I didn't have time or space to scrutinise the other key (and controversial) plank of his proposed reforms to the education sector: the introduction of Swedish-style "free schools". But the Institute of Education's Rebecca Allen  has, in an article in the latest issue of Research in Public Policy (published by the Centre for Market and Public Organisation ), and the overall results don't make great reading for Gove and his allies.
From the press release:
Research on Sweden's "free school" reforms suggests that the entry of new schools had a positive effect on pupils' academic achievements. But according to a survey of the evidence by Rebecca Allen, the benefits are small, they are predominantly focused on children from highly educated families and they do not persist: scores are no higher in the end-of-school exams.
Allen concludes that the experience of Sweden is helpful, but necessarily limited, in the extent to which it can help predict the impact of school reforms in England. One reason for this is that the schools also underwent a radical decentralisation of the education system, which would seem to be critical for promoting diversity and productivity gains through experimentation in free schools.

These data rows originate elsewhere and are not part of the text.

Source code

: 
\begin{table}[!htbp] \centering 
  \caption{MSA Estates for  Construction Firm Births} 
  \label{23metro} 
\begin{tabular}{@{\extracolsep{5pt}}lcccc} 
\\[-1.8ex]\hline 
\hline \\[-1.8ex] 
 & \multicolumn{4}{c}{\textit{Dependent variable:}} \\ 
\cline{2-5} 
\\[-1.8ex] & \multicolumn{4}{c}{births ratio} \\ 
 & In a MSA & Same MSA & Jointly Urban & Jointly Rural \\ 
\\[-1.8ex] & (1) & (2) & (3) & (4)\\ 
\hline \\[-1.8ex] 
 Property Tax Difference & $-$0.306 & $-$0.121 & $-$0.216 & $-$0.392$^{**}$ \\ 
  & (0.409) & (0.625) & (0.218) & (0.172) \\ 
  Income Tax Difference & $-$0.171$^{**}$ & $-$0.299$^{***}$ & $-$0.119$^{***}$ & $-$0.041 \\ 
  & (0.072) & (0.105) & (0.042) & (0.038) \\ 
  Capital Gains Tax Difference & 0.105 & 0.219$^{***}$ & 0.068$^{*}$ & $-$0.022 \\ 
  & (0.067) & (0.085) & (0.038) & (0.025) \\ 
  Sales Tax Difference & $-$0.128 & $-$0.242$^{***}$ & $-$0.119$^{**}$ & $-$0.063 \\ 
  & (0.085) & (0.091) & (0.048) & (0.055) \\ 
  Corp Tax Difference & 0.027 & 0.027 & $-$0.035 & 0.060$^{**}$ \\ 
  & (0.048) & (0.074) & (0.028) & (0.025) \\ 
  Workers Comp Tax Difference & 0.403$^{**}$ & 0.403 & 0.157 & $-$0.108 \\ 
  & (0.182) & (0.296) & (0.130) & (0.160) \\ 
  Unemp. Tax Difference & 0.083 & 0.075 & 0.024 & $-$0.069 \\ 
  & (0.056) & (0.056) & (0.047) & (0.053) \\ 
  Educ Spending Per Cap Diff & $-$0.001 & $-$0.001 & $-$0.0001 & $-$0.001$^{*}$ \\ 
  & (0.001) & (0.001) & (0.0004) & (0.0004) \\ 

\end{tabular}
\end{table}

Sweden also has fewer reasons to be concerned that a free school system will produce greater school stratification since the country's lower levels of income and skill inequalities mean there is far less need for parents to choose schools based on social composition. It is also possible that Sweden's stronger tradition of non-standard schooling -- such as Steiner and Montessori schools -- is leading to a greater diversity of provision than parents in England would ever demand.